Plain-text document sources:
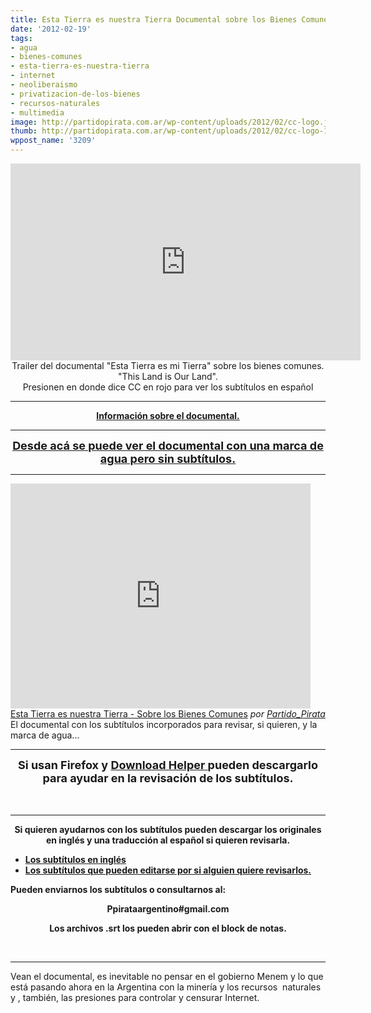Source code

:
 ```yaml
---
title: Esta Tierra es nuestra Tierra Documental sobre los Bienes Comunes
date: '2012-02-19'
tags:
- agua
- bienes-comunes
- esta-tierra-es-nuestra-tierra
- internet
- neoliberaismo
- privatizacion-de-los-bienes
- recursos-naturales
- multimedia
image: http://partidopirata.com.ar/wp-content/uploads/2012/02/cc-logo.jpg
thumb: http://partidopirata.com.ar/wp-content/uploads/2012/02/cc-logo-115x115.jpg
wppost_name: '3209'
---
```


<center><iframe src="http://www.youtube.com/embed/O4RWRXnoBn4" frameborder="0" width="560" height="315"></iframe>
Trailer del documental "Esta Tierra es mi Tierra" sobre los bienes comunes.
"This Land is Our Land".</center><center>Presionen en donde dice CC en rojo para ver los subtítulos en español</center>

<hr />
<p style="text-align: center;"><strong><a href="http://www.mediaed.org/cgi-bin/commerce.cgi?preadd=action&amp;key=146" target="_blank">Información sobre el documental.</a></strong></p>

<center><strong><strong>
</strong></strong></center>

<hr />

<center></center><center></center><center><span style="font-size: large;"><strong>
<a href="http://www.mediaed.org/cgi-bin/commerce.cgi?preadd=action&amp;key=146&amp;template=PDGCommTemplates/HTN/Item_Preview.html" target="_blank">Desde acá se puede ver el documental con una marca de agua pero sin subtítulos.</a></strong></span></center>

<hr />

<iframe src="http://www.dailymotion.com/embed/video/xoug5p" frameborder="0" width="480" height="360"></iframe>
<a href="http://www.dailymotion.com/video/xoug5p_esta-tierra-es-nuestratierra-sobre-los-bienes-comunes_news" target="_blank">Esta Tierra es nuestra Tierra - Sobre los Bienes Comunes</a> <em>por <a href="http://www.dailymotion.com/Partido_Pirata" target="_blank">Partido_Pirata</a></em>
El documental con los subtítulos incorporados para revisar, si quieren, y la marca de agua...

<hr />

<center><span style="font-size: large;"><strong>Si usan Firefox y <a href="https://addons.mozilla.org/es-es/firefox/addon/video-downloadhelper/" target="_blank">Download Helper </a>pueden descargarlo para ayudar en la revisación de los subtítulos.</strong></span></center><center><strong> </strong></center><center><strong> </strong></center><center><strong></strong></center><center><strong><strong>
</strong></strong></center>

<hr />

<center><strong>Si quieren ayudarnos con los subtítulos pueden descargar los originales en inglés y una traducción al español si quieren revisarla.</strong></center>
<ul>
	<li><strong><a href="http://www.4shared.com/office/UPeG7Oo-/thislands3.html" target="_blank">Los subtítulos en inglés</a></strong></li>
	<li><strong><a href="http://www.4shared.com/office/l3FTabh_/commons.html" target="_blank">Los subtítulos que pueden editarse por si alguien quiere revisarlos.</a></strong></li>
</ul>
<strong>Pueden enviarnos los subtítulos o consultarnos al:</strong>
<p style="text-align: center;"><strong>Ppirataargentino#gmail.com</strong></p>
<p style="text-align: center;"><strong>Los archivos .srt los pueden abrir con el block de notas.</strong></p>
&nbsp;

<hr />

Vean el documental, es inevitable no pensar en el gobierno Menem y lo que está pasando ahora en la Argentina con la minería y los recursos  naturales y , también, las presiones para controlar y censurar Internet.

■ Exercise requirements ■
In the entries above, locate every line with the word "size" and copy it.

■ Written response ■
<center></center><center></center><center><span style="font-size: large;"><strong>
<center><span style="font-size: large;"><strong>Si usan Firefox y <a href="https://addons.mozilla.org/es-es/firefox/addon/video-downloadhelper/" target="_blank">Download Helper </a>pueden descargarlo para ayudar en la revisación de los subtítulos.</strong></span></center><center><strong> </strong></center><center><strong> </strong></center><center><strong></strong></center><center><strong><strong>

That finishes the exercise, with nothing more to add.